Telemetry

[c0c0n3]

Proposed changes

The telemetry package: Thread-safe, low memory footprint, efficient collection of time-varying quantities in 286 lines of code. Using this module you can easily:

• time the duration of selected code blocks;
• turn on the Python built-in profiler (cProfile);
• gather garbage collection and OS resource usage metrics---memory, user/kernel time, etc.

Telemetry data collection works seamlessly across process boundaries so even if the main process forks children, you can still be sure there won't be nasty race conditions and no overhead either as it would happen when using a DB backend.

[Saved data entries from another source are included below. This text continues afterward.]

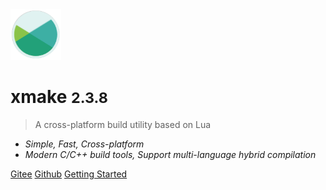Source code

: <img src="/assets/img/logo.svg" width="16%" />

# xmake <small>2.3.8</small>

> A cross-platform build utility based on Lua

- *Simple, Fast, Cross-platform*
- *Modern C/C++ build tools, Support multi-language hybrid compilation*

[Gitee](https://gitee.com/tboox/xmake/)
[Github](https://github.com/xmake-io/xmake/)
[Getting Started](/getting_started)

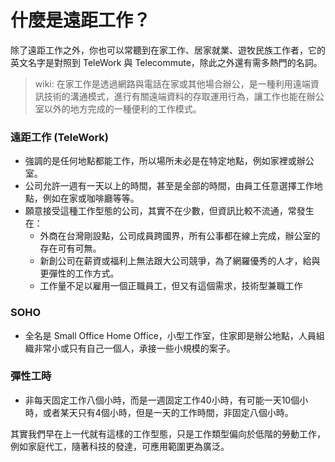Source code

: # 什麼是遠距工作？

除了遠距工作之外，你也可以常聽到在家工作、居家就業、遊牧民族工作者，它的英文名字是對照到 TeleWork 與 Telecommute，除此之外還有需多熱門的名詞。

> wiki: 在家工作是透過網路與電話在家或其他場合辦公，是一種利用遠端資訊技術的溝通模式，進行有關遠端資料的存取運用行為，讓工作也能在辦公室以外的地方完成的一種便利的工作模式。

### 遠距工作 (TeleWork)

- 強調的是任何地點都能工作，所以場所未必是在特定地點，例如家裡或辦公室。
- 公司允許一週有一天以上的時間，甚至是全部的時間，由員工任意選擇工作地點，例如在家或咖啡廳等等。
- 願意接受這種工作型態的公司，其實不在少數，但資訊比較不流通，常發生在：
    - 外商在台灣剛設點，公司成員跨國界，所有公事都在線上完成，辦公室的存在可有可無。
    - 新創公司在薪資或福利上無法跟大公司競爭，為了網羅優秀的人才，給與更彈性的工作方式。
    - 工作量不足以雇用一個正職員工，但又有這個需求，技術型兼職工作

### SOHO

- 全名是 Small Office Home Office，小型工作室，住家即是辦公地點，人員組織非常小或只有自己一個人，承接一些小規模的案子。

### 彈性工時

- 非每天固定工作八個小時，而是一週固定工作40小時，有可能一天10個小時，或者某天只有4個小時，但是一天的工作時間，非固定八個小時。

其實我們早在上一代就有這樣的工作型態，只是工作類型偏向於低階的勞動工作，例如家庭代工，隨著科技的發達，可應用範圍更為廣泛。

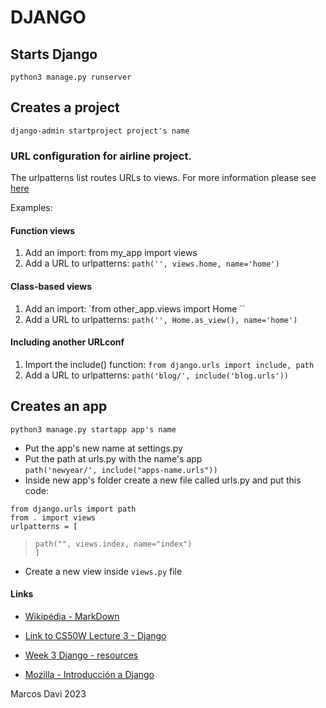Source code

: 
# DJANGO  
## Starts Django
`python3 manage.py runserver`

## Creates a project
`django-admin startproject project's name`  
 
### URL configuration for airline project.  

The urlpatterns list routes URLs to views. For more information please see
[here](https://docs.djangoproject.com/en/4.2/topics/http/urls/)

Examples:  

#### Function views  

1. Add an import:  from my_app import views  
2. Add a URL to urlpatterns:  `path('', views.home, name='home')`  
#### Class-based views      
1. Add an import:  `from other_app.views import Home  ``   
2. Add a URL to urlpatterns:  `path('', Home.as_view(), name='home')`  
#### Including another URLconf  
1. Import the include() function: `from django.urls import include, path`  
2. Add a URL to urlpatterns:  `path('blog/', include('blog.urls'))`  


## Creates an app
`python3 manage.py startapp app's name`
* Put the app's new name at settings.py
* Put the path at urls.py with the name's app  
`path('newyear/', include("apps-name.urls"))`
* Inside new app's folder create a new file called urls.py and put this code:  
  
`from django.urls import path`  
 `from . import views`  
 `urlpatterns = [`  
  >   `path("", views.index, name="index")`   
`]`
* Create a new view inside `views.py` file

#### Links
* [Wikipédia - MarkDown](https://es.wikipedia.org/wiki/Markdown)

* [Link to CS50W Lecture 3 - Django ](https://youtu.be/w8q0C-C1js4?si=bebiBGg8FLjOFPVV)

* [Week 3 Django - resources](https://cs50.harvard.edu/web/2020/weeks/3/)

* [Mozilla - Introducción a Django](https://developer.mozilla.org/es/docs/Learn/Server-side/Django/Introduction)


Marcos Davi 2023
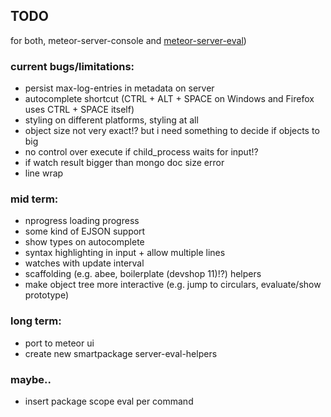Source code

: ## TODO 

for both, meteor-server-console and [meteor-server-eval](https://github.com/gandev-de/meteor-server-eval))

### current bugs/limitations:

- persist max-log-entries in metadata on server
- autocomplete shortcut (CTRL + ALT + SPACE on Windows and Firefox uses CTRL + SPACE itself)
- styling on different platforms, styling at all
- object size not very exact!? but i need something to decide if objects to big
- no control over execute if child_process waits for input!?
- if watch result bigger than mongo doc size error
- line wrap

### mid term:

- nprogress loading progress
- some kind of EJSON support
- show types on autocomplete
- syntax highlighting in input + allow multiple lines
- watches with update interval
- scaffolding (e.g. abee, boilerplate (devshop 11)!?) helpers
- make object tree more interactive (e.g. jump to circulars, evaluate/show prototype)

### long term:

- port to meteor ui
- create new smartpackage server-eval-helpers

### maybe..

- insert package scope eval per command



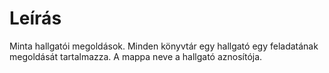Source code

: # Leírás

Minta hallgatói megoldások. Minden könyvtár egy hallgató egy feladatának megoldását tartalmazza. A mappa neve a hallgató aznosítója.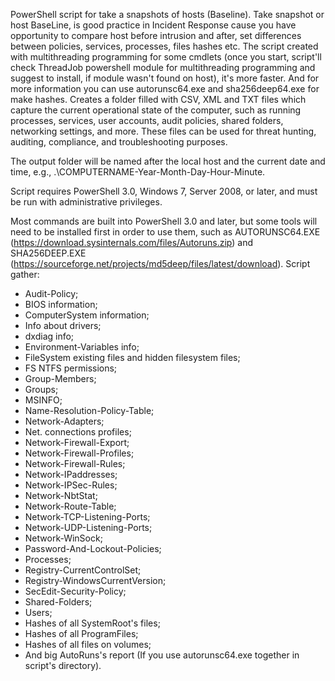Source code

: PowerShell script for take a snapshots of hosts (Baseline). Take snapshot or host BaseLine, is good practice in Incident Response cause you have opportunity to compare host before intrusion and after, set differences between policies, services, processes, files hashes etc.
The script created with multithreading programming for some cmdlets (once you start, script'll check ThreadJob powershell module for multithreading programming and suggest to install, if module wasn't found on host), it's more faster.
And for more information you can use autorunsc64.exe and sha256deep64.exe for make hashes.
Creates a folder filled with CSV, XML and TXT files which capture the current operational state of the computer, such as running processes, services, user accounts, audit policies, shared folders, networking settings, and more.  These files can be used for threat hunting, auditing, compliance, and troubleshooting purposes.  

The output folder will be named after the local host and the current date and time, e.g., .\COMPUTERNAME-Year-Month-Day-Hour-Minute.

Script requires PowerShell 3.0, Windows 7, Server 2008, or later, and must be run with administrative privileges.  

Most commands are built into PowerShell 3.0 and later, but some tools will need to be installed first in order to use them, such as AUTORUNSC64.EXE (https://download.sysinternals.com/files/Autoruns.zip) and
SHA256DEEP.EXE (https://sourceforge.net/projects/md5deep/files/latest/download).
Script gather:
- Audit-Policy;
- BIOS information;
- ComputerSystem information;
- Info about drivers;
- dxdiag info;
- Environment-Variables info;
- FileSystem existing files and hidden filesystem files;
- FS NTFS permissions;
- Group-Members;
- Groups;
- MSINFO;
- Name-Resolution-Policy-Table;
- Network-Adapters;
- Net. connections profiles;
- Network-Firewall-Export;
- Network-Firewall-Profiles;
- Network-Firewall-Rules;
- Network-IPaddresses;
- Network-IPSec-Rules;
- Network-NbtStat;
- Network-Route-Table;
- Network-TCP-Listening-Ports;
- Network-UDP-Listening-Ports;
- Network-WinSock;
- Password-And-Lockout-Policies;
- Processes;
- Registry-CurrentControlSet;
- Registry-WindowsCurrentVersion;
- SecEdit-Security-Policy;
- Shared-Folders;
- Users;
- Hashes of all SystemRoot's files;
- Hashes of all ProgramFiles;
- Hashes of all files on volumes;
- And big AutoRuns's report (If you use autorunsc64.exe together in script's directory).
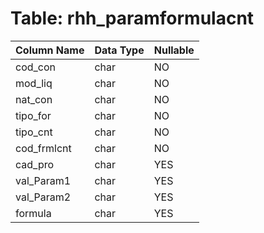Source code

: # Table: rhh_paramformulacnt

| Column Name | Data Type | Nullable |
|-------------|-----------|----------|
| cod_con | char | NO |
| mod_liq | char | NO |
| nat_con | char | NO |
| tipo_for | char | NO |
| tipo_cnt | char | NO |
| cod_frmlcnt | char | NO |
| cad_pro | char | YES |
| val_Param1 | char | YES |
| val_Param2 | char | YES |
| formula | char | YES |
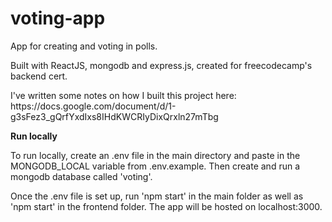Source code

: # voting-app
<p> App for creating and voting in polls. </p>
<p>Built with ReactJS, mongodb and express.js, created for freecodecamp's backend cert.</p>
<p>I've written some notes on how I built this project here: https://docs.google.com/document/d/1-g3sFez3_gQrfYxdIxs8IHdKWCRIyDixQrxln27mTbg</p>
<b>Run locally</b>
<p>To run locally, create an .env file in the main directory and paste in the MONGODB_LOCAL variable from .env.example. Then create and run a mongodb database called 'voting'.</p>
<p>Once the .env file is set up, run 'npm start' in the main folder as well as 'npm start' in the frontend folder. The app will be hosted on localhost:3000.</p>
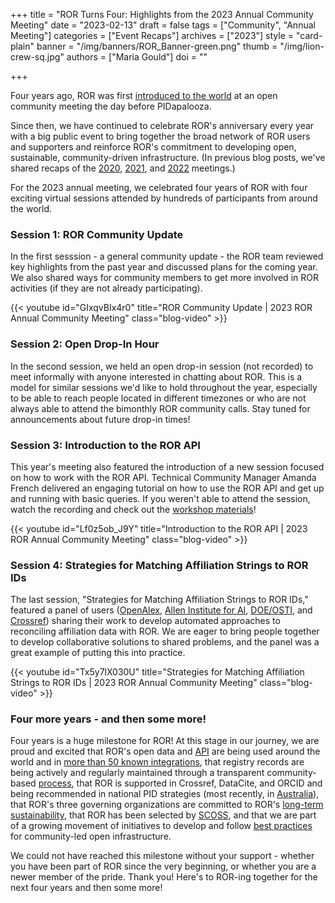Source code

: +++
title = "ROR Turns Four: Highlights from the 2023 Annual Community Meeting"
date = "2023-02-13"
draft = false
tags = ["Community", "Annual Meeting"]
categories = ["Event Recaps"]
archives = ["2023"]
style = "card-plain"
banner = "/img/banners/ROR_Banner-green.png"
thumb = "/img/lion-crew-sq.jpg"
authors = ["Maria Gould"]
doi = ""

+++

Four years ago, ROR was first [introduced to the world](/blog/2019-02-10-announcing-first-ror-prototype) at an open community meeting the day before PIDapalooza. 

Since then, we have continued to celebrate ROR's anniversary every year with a big public event to bring together the broad network of ROR users and supporters and reinforce ROR's commitment to developing open, sustainable, community-driven infrastructure. (In previous blog posts, we've shared recaps of the [2020](/blog/2020-02-10-ror-ing-in-portugal), [2021](/blog/2021-02-03-ror-annual-meeting), and [2022](/blog/2022-02-14-new-year-at-ror) meetings.)  

For the 2023 annual meeting, we celebrated four years of ROR with four exciting virtual sessions attended by hundreds of participants from around the world. 

### Session 1: ROR Community Update

In the first sesssion - a general community update - the ROR team reviewed key highlights from the past year and discussed plans for the coming year. We also shared ways for community members to get more involved in ROR activities (if they are not already participating). 

{{< youtube id="GIxqvBIx4r0" title="ROR Community Update | 2023 ROR Annual Community Meeting" class="blog-video" >}}


### Session 2: Open Drop-In Hour

In the second session, we held an open drop-in session (not recorded) to meet informally with anyone interested in chatting about ROR. This is a model for similar sessions we'd like to hold throughout the year, especially to be able to reach people located in different timezones or who are not always able to attend the bimonthly ROR community calls. Stay tuned for announcements about future drop-in times!


### Session 3: Introduction to the ROR API

This year's meeting also featured the introduction of a new session focused on how to work with the ROR API. Technical Community Manager Amanda French delivered an engaging tutorial on how to use the ROR API and get up and running with basic queries. If you weren't able to attend the session, watch the recording and check out the [workshop materials](/tutorials/intro-ror-api)!

{{< youtube id="Lf0z5ob_J9Y" title="Introduction to the ROR API | 2023 ROR Annual Community Meeting" class="blog-video" >}}


### Session 4: Strategies for Matching Affiliation Strings to ROR IDs

The last session, "Strategies for Matching Affiliation Strings to ROR IDs," featured a panel of users ([OpenAlex](https://openalex.org), [Allen Institute for AI](https://allenai.org/), [DOE/OSTI](https://www.osti.gov/), and [Crossref](https://www.crossref.org)) sharing their work to develop automated approaches to reconciling affiliation data with ROR. We are eager to bring people together to develop collaborative solutions to shared problems, and the panel was a great example of putting this into practice.

{{< youtube id="Tx5y7lX030U" title="Strategies for Matching Affiliation Strings to ROR IDs | 2023 ROR Annual Community Meeting" class="blog-video" >}}


### Four more years - and then some more! 

Four years is a huge milestone for ROR! At this stage in our journey, we are proud and excited that ROR's open data and [API](https://ror.readme.io/docs/rest-api) are being used around the world and in [more than 50 known integrations](/community#adopters), that registry records are being actively and regularly maintained through a transparent community-based [process](/registry), that ROR is supported in Crossref, DataCite, and ORCID and being recommended in national PID strategies (most recently, in [Australia](https://ardc.edu.au/article/strategic-investment-in-identifiers-could-save-24-million-and-38000-person-days-per-year/)), that ROR's three governing organizations are committed to ROR's [long-term sustainability](/blog/2022-10-10-strengthening-sustainability), that ROR has been selected by [SCOSS](https://scoss.org), and that we are part of a growing movement of initiatives to develop and follow [best practices](https://openscholarlyinfrastructure.org) for community-led open infrastructure. 

We could not have reached this milestone without your support - whether you have been part of ROR since the very beginning, or whether you are a newer member of the pride. Thank you! Here's to ROR-ing together for the next four years and then some more! 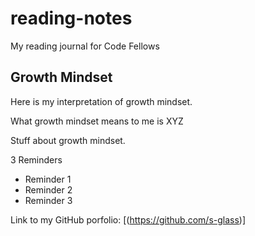 # reading-notes
My reading journal for Code Fellows

## Growth Mindset
Here is my interpretation of growth mindset. 

What growth mindset means to me is XYZ

Stuff about growth mindset. 

3 Reminders 
- Reminder 1
- Reminder 2
- Reminder 3

Link to my GitHub porfolio: [(https://github.com/s-glass)]

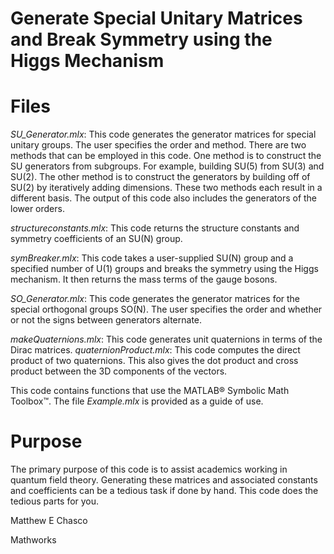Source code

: # Generate Special Unitary Matrices and Break Symmetry using the Higgs Mechanism

# Files
*SU_Generator.mlx*:
This code generates the generator matrices for special unitary groups. The user specifies the order and method.
There are two methods that can be employed in this code. One method is to construct the SU generators from subgroups. For example, building SU(5) from SU(3) and SU(2). The other method is to construct the generators by building off of SU(2) by iteratively adding dimensions. These two methods each result in a different basis. The output of this code also includes the generators of the lower orders.

*structureconstants.mlx*:
This code returns the structure constants and symmetry coefficients of an SU(N) group.

*symBreaker.mlx*:
This code takes a user-supplied SU(N) group and a specified number of U(1) groups and breaks the symmetry using the Higgs mechanism. It then returns the mass terms of the gauge bosons.

*SO_Generator.mlx*:
This code generates the generator matrices for the special orthogonal groups SO(N). The user specifies the order and whether or not the signs between generators alternate.

*makeQuaternions.mlx*:
This code generates unit quaternions in terms of the Dirac matrices.
*quaternionProduct.mlx*:
This code computes the direct product of two quaternions. This also gives the dot product and cross product between the 3D components of the vectors.

This code contains functions that use the MATLAB® Symbolic Math Toolbox™.
The file *Example.mlx* is provided as a guide of use.

# Purpose
The primary purpose of this code is to assist academics working in quantum field theory. Generating these matrices and associated constants and coefficients can be a tedious task if done by hand. This code does the tedious parts for you.

Matthew E Chasco

Mathworks
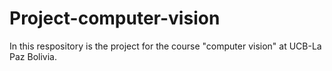 # Project-computer-vision
In this respository is the project for the course "computer vision" at UCB-La Paz Bolivia.
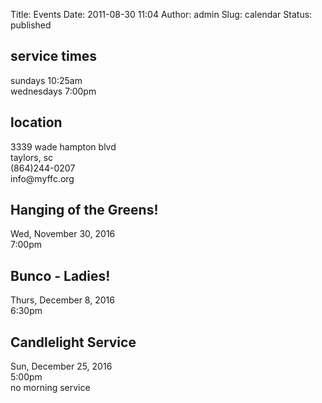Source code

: Title: Events
Date: 2011-08-30 11:04
Author: admin
Slug: calendar
Status: published

<div class="row">
	<div class="6u 12u(narrower)">
		<h2>service times</h2> 
		<p>sundays 10:25am<br/> 
		wednesdays 7:00pm</p>
	</div>
	<div class="6u 12u(narrower)">
	<h2>location</h2>  
		<p>3339 wade hampton blvd<br/>
		taylors, sc<br/>
		(864)244-0207<br/>
		info@myffc.org</p>	
	</div>
</div>

<div class="row">
	<div class="6u 12u(narrower)">
		<h2> Hanging of the Greens!</h2>
	</div>
	<div class="6u 12u(narrower)">
		<p>Wed, November 30, 2016<br/>
		7:00pm</p>
	</div>
</div>
<div class="row">
	<div class="6u 12u(narrower)">
		<h2> Bunco - Ladies!</h2>
	</div>
	<div class="6u 12u(narrower)">
		<p>Thurs, December 8, 2016<br/>
		6:30pm</p>
	</div>
</div>
<div class="row">
	<div class="6u 12u(narrower)">
		<h2>Candlelight Service</h2>
	</div>
	<div class="6u 12u(narrower)">
		<p>Sun, December 25, 2016<br/>
		5:00pm<br/>
		no morning service</p>
	</div>
</div>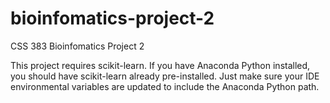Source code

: # bioinfomatics-project-2
CSS 383 Bioinfomatics Project 2

This project requires scikit-learn. If you have Anaconda Python installed, you should have scikit-learn already pre-installed. Just make sure your IDE environmental variables are updated to include the Anaconda Python path. 
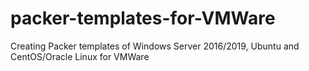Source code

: # packer-templates-for-VMWare
Creating Packer templates of Windows Server 2016/2019, Ubuntu and CentOS/Oracle Linux for VMWare
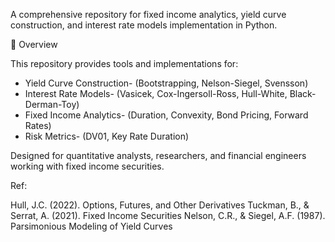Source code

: A comprehensive repository for fixed income analytics, yield curve construction, and interest rate models implementation in Python.

📖 Overview

This repository provides tools and implementations for:
- Yield Curve Construction- (Bootstrapping, Nelson-Siegel, Svensson)
- Interest Rate Models- (Vasicek, Cox-Ingersoll-Ross, Hull-White, Black-Derman-Toy)
- Fixed Income Analytics- (Duration, Convexity, Bond Pricing, Forward Rates)
- Risk Metrics- (DV01, Key Rate Duration)

Designed for quantitative analysts, researchers, and financial engineers working with fixed income securities.


Ref:

Hull, J.C. (2022). Options, Futures, and Other Derivatives
Tuckman, B., & Serrat, A. (2021). Fixed Income Securities
Nelson, C.R., & Siegel, A.F. (1987). Parsimonious Modeling of Yield Curves
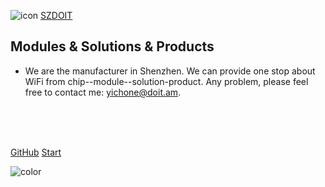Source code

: ![icon](https://raw.githubusercontent.com/SmartArduino/document/master/docs/_images/logo.jpg)
[SZDOIT](http://doit.am/)

## Modules & Solutions & Products

- We are the manufacturer in Shenzhen. We can provide one stop about WiFi from chip--module--solution-product. Any problem, please feel free to contact me: yichone@doit.am.

<img src="https://img.shields.io/badge/version-v2.0.0-green.svg" data-origin="https://img.shields.io/badge/version-v2.0.0-green.svg" alt=""> 
<img src="https://img.shields.io/github/stars/wugenqiang/NoteBook" data-origin="https://img.shields.io/github/stars/SmartArduino/SZDOITWiKi" alt=""> 
<img src="https://img.shields.io/github/forks/wugenqiang/NoteBook" data-origin="https://img.shields.io/github/forks/SmartArduino/SZDOITWiKi" alt="">
<img src="https://img.shields.io/github/license/wugenqiang/NoteBook" data-origin="https://img.shields.io/github/license/SmartArduino/SZDOITWiKi" alt="">

<br>

<br>

<span id="busuanzi_container_site_pv" style='display:none'>
    Total：<span id="busuanzi_value_site_pv"></span> 
</span>
<span id="busuanzi_container_site_uv" style='display:none'>
    Numbers：<span id="busuanzi_value_site_uv"></span> people
</span>

<br>

[GitHub]()
[Start](/README.md)



<!-- 背景色 -->
![color](#fff)



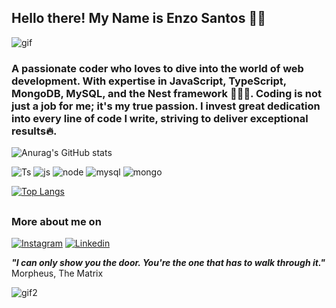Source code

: ## Hello there! My Name is Enzo Santos 👨‍💻

![gif](https://user-images.githubusercontent.com/74038190/213910845-af37a709-8995-40d6-be59-724526e3c3d7.gif)


### A passionate coder who loves to dive into the world of web development. With expertise in JavaScript, TypeScript, MongoDB, MySQL, and the Nest framework 🐱‍👤🐾. Coding is not just a job for me; it's my true passion. I invest great dedication into every line of code I write, striving to deliver exceptional results🔥.



![Anurag's GitHub stats](https://github-readme-stats.vercel.app/api?username=EnzoSantoss&hide=stars&show_icons=true&rank_icon=github&theme=synthwave)

![Ts](https://img.shields.io/badge/TypeScript-007ACC?style=for-the-badge&logo=typescript&logoColor=white)
![js](https://img.shields.io/badge/JavaScript-F7DF1E?style=for-the-badge&logo=javascript&logoColor=black)
![node](https://img.shields.io/badge/Node.js-43853D?style=for-the-badge&logo=node.js&logoColor=white)
![mysql](https://img.shields.io/badge/MySQL-00000F?style=for-the-badge&logo=mysql&logoColor=white)
![mongo](https://img.shields.io/badge/MongoDB-4EA94B?style=for-the-badge&logo=mongodb&logoColor=white)

[![Top Langs](https://github-readme-stats.vercel.app/api/top-langs/?username=EnzoSantoss&layout=pie&theme=synthwave)](https://github.com/EnzoSantoss/github-readme-stats)


##

### More about me on 
[![Instagram](https://img.shields.io/badge/Instagram-E4405F?style=for-the-badge&logo=instagram&logoColor=white)](https://www.instagram.com/__enzosantoss) 
[![Linkedin](https://img.shields.io/badge/LinkedIn-0077B5?style=for-the-badge&logo=linkedin&logoColor=white)](https://www.linkedin.com/in/enzo-augusto-dos-santos-b294aa236/)

<strong><i>"I can only show you the door. You're the one that has to walk through it."</i></strong> <br> Morpheus, The Matrix

![gif2](https://media1.giphy.com/media/zXmbOaTpbY6mA/giphy.gif?cid=6c09b952l5iwbargwahc5lhqt2mqloavnfku66087hzgktwf&ep=v1_gifs_search&rid=giphy.gif&ct=g)

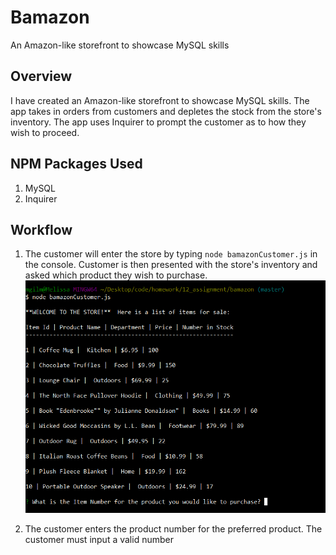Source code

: # Bamazon
An Amazon-like storefront to showcase MySQL skills

## Overview

I have created an Amazon-like storefront to showcase MySQL skills.
The app takes in orders from customers and depletes the stock from the store's inventory. 
The app uses Inquirer to prompt the customer as to how they wish to proceed.

## NPM Packages Used
1. MySQL
2. Inquirer

## Workflow
1. The customer will enter the store by typing `node bamazonCustomer.js` in the console. 
Customer is then presented with the store's inventory and asked which product they wish to purchase.
![Image of Storefront](./Screenshots/initialize.png)


2. The customer enters the product number for the preferred product. The customer must input a valid number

Duration, GC and OS measurements are assembled in time series. Every time you sample a duration, a corresponding measurement is added to an underlying duration series at the current time point. GC and OS metrics, if enabled, work similarly, except they're automatically gathered in a background thread every second. Notice we use a nanosecond-resolution, high-precision timer under the bonnet. Time series data are collected in a memory buffer which gets flushed to file as soon as the buffer fills. Files are written to a directory of your choice.

Types of changes

• Bugfix (non-breaking change which fixes an issue)
• New feature (non-breaking change which adds functionality)
• Breaking change (fix or feature that would cause existing
  functionality to not work as expected)

Checklist

• I have read the CONTRIBUTING doc
• I have signed the CLA
• I have added tests that prove my fix is effective or that my
  feature works
• I have added necessary documentation (if appropriate)
• Any dependent changes have been merged and published in
  downstream modules

Further comments

Concurrency and performance

The whole data collection process, from memory to file, is designed to be efficient and have a low memory footprint in order to minimise impact on the runtime performance of the process being monitored and guarantee accurate measurements. At the same time, it is thread-safe and can even be used by multiple processes simultaneously, e.g. a Gunicorn WSGI app configured with a pre-forked server model. (See the documentation of the flush module about parallel reader/writer processes.)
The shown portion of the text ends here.